Given records section start

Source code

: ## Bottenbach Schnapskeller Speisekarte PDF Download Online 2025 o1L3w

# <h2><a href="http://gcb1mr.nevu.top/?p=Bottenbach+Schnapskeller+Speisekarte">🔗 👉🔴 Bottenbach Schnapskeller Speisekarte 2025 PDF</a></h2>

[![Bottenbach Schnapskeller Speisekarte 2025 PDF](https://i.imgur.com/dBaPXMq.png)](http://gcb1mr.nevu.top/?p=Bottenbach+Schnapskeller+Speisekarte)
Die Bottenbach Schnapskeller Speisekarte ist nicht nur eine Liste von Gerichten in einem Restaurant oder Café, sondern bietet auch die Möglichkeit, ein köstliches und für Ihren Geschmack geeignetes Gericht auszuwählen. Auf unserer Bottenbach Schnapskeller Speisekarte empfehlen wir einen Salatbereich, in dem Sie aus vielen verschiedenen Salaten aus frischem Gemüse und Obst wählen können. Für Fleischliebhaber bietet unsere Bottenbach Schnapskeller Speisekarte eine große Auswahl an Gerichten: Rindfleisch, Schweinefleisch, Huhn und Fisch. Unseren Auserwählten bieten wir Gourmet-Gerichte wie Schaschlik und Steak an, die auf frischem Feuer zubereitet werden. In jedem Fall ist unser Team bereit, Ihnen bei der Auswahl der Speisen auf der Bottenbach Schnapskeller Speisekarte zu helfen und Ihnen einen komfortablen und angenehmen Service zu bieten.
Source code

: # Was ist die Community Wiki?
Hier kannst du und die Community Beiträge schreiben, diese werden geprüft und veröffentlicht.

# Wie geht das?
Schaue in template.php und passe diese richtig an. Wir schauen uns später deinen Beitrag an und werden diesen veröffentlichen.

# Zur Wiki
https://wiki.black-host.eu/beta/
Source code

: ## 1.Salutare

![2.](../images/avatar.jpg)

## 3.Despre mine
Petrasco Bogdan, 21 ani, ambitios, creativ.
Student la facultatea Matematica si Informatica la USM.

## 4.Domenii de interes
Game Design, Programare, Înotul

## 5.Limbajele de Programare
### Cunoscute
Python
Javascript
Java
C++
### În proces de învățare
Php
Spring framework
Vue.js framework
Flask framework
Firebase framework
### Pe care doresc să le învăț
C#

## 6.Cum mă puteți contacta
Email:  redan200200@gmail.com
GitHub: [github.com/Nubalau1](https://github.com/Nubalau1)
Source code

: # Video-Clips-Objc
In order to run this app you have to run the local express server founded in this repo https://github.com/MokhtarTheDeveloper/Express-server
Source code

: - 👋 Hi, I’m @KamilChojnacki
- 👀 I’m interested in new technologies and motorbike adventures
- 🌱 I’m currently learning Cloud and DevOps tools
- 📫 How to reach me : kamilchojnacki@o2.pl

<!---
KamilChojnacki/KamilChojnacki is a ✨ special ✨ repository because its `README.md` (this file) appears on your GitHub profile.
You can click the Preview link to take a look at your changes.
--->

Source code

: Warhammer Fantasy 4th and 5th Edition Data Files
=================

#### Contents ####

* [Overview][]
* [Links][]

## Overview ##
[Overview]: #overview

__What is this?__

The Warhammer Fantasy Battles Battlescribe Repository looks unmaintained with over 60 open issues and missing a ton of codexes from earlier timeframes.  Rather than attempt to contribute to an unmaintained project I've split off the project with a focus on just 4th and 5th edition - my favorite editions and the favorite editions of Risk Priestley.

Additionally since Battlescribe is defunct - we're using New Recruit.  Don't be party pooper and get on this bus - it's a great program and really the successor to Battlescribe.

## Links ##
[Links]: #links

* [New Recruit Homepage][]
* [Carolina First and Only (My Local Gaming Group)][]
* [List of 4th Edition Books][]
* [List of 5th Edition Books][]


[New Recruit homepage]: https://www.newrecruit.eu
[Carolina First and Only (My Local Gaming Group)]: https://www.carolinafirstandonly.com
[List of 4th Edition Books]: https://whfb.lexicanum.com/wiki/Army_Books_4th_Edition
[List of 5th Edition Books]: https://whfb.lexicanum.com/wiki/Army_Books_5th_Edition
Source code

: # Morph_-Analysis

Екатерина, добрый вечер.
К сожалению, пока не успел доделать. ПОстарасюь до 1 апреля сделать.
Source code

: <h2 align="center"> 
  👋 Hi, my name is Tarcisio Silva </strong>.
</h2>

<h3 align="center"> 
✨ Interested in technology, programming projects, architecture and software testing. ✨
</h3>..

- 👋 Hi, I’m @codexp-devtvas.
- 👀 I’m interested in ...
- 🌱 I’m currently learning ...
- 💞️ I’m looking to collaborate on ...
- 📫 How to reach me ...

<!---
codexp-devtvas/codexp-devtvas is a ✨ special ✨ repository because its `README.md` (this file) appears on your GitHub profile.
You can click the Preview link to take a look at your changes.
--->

Given records section end

» **Instructions for the task**: Using the listing, collect all lines in which the string "Community" is found.

» **Response**:
: # Was ist die Community Wiki?
Hier kannst du und die Community Beiträge schreiben, diese werden geprüft und veröffentlicht.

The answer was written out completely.